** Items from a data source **

_ _ _ _ _

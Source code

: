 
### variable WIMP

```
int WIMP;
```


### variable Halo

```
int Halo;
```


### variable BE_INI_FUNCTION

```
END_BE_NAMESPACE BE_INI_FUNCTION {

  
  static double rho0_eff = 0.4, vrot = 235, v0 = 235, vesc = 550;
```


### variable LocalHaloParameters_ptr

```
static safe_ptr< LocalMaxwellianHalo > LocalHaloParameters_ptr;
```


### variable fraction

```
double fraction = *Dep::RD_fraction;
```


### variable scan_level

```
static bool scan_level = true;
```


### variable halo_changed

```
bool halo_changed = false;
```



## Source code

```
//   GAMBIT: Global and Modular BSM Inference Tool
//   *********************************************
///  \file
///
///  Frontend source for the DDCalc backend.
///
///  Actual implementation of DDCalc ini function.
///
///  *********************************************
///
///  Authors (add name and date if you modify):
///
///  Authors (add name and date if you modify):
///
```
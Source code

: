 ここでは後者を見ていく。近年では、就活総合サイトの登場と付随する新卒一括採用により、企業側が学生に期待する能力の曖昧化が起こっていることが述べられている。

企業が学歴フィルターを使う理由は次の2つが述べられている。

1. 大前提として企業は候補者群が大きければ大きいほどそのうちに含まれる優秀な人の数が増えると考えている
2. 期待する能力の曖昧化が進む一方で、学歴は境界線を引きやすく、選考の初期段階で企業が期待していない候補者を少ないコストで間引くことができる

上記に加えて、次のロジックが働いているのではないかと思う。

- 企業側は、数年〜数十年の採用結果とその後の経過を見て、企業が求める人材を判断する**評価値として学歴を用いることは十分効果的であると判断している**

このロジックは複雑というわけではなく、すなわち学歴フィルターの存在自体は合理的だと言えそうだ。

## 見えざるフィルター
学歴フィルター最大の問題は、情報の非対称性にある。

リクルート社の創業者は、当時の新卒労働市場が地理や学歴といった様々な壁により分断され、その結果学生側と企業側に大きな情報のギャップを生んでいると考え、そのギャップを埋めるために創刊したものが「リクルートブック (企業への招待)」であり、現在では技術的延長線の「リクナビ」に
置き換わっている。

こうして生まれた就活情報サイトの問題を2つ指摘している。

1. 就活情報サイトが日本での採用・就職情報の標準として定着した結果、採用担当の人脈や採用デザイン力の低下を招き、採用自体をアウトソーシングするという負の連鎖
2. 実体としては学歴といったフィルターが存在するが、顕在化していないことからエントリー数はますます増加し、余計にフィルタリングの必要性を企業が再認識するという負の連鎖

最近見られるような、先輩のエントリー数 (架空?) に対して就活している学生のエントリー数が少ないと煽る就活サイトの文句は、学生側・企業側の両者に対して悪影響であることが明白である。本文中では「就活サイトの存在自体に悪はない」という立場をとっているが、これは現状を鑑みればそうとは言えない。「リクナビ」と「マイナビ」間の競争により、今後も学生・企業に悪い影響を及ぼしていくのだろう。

_ _ _ _ _

** What to produce **
Write the entries out once more, exactly, without dropping a line.

** Result for this task **
Source code

: 
### variable WIMP

```
int WIMP;
```


### variable Halo

```
int Halo;
```


### variable BE_INI_FUNCTION

```
END_BE_NAMESPACE BE_INI_FUNCTION {

  
  static double rho0_eff = 0.4, vrot = 235, v0 = 235, vesc = 550;
```


### variable LocalHaloParameters_ptr

```
static safe_ptr< LocalMaxwellianHalo > LocalHaloParameters_ptr;
```


### variable fraction

```
double fraction = *Dep::RD_fraction;
```


### variable scan_level

```
static bool scan_level = true;
```


### variable halo_changed

```
bool halo_changed = false;
```



## Source code

```
//   GAMBIT: Global and Modular BSM Inference Tool
//   *********************************************
///  \file
///
///  Frontend source for the DDCalc backend.
///
///  Actual implementation of DDCalc ini function.
///
///  *********************************************
///
///  Authors (add name and date if you modify):
///
///  Authors (add name and date if you modify):
///
```
Source code

: ここでは後者を見ていく。近年では、就活総合サイトの登場と付随する新卒一括採用により、企業側が学生に期待する能力の曖昧化が起こっていることが述べられている。

企業が学歴フィルターを使う理由は次の2つが述べられている。

1. 大前提として企業は候補者群が大きければ大きいほどそのうちに含まれる優秀な人の数が増えると考えている
2. 期待する能力の曖昧化が進む一方で、学歴は境界線を引きやすく、選考の初期段階で企業が期待していない候補者を少ないコストで間引くことができる

上記に加えて、次のロジックが働いているのではないかと思う。

- 企業側は、数年〜数十年の採用結果とその後の経過を見て、企業が求める人材を判断する**評価値として学歴を用いることは十分効果的であると判断している**

このロジックは複雑というわけではなく、すなわち学歴フィルターの存在自体は合理的だと言えそうだ。

## 見えざるフィルター
学歴フィルター最大の問題は、情報の非対称性にある。

リクルート社の創業者は、当時の新卒労働市場が地理や学歴といった様々な壁により分断され、その結果学生側と企業側に大きな情報のギャップを生んでいると考え、そのギャップを埋めるために創刊したものが「リクルートブック (企業への招待)」であり、現在では技術的延長線の「リクナビ」に
置き換わっている。

こうして生まれた就活情報サイトの問題を2つ指摘している。

1. 就活情報サイトが日本での採用・就職情報の標準として定着した結果、採用担当の人脈や採用デザイン力の低下を招き、採用自体をアウトソーシングするという負の連鎖
2. 実体としては学歴といったフィルターが存在するが、顕在化していないことからエントリー数はますます増加し、余計にフィルタリングの必要性を企業が再認識するという負の連鎖

最近見られるような、先輩のエントリー数 (架空?) に対して就活している学生のエントリー数が少ないと煽る就活サイトの文句は、学生側・企業側の両者に対して悪影響であることが明白である。本文中では「就活サイトの存在自体に悪はない」という立場をとっているが、これは現状を鑑みればそうとは言えない。「リクナビ」と「マイナビ」間の競争により、今後も学生・企業に悪い影響を及ぼしていくのだろう。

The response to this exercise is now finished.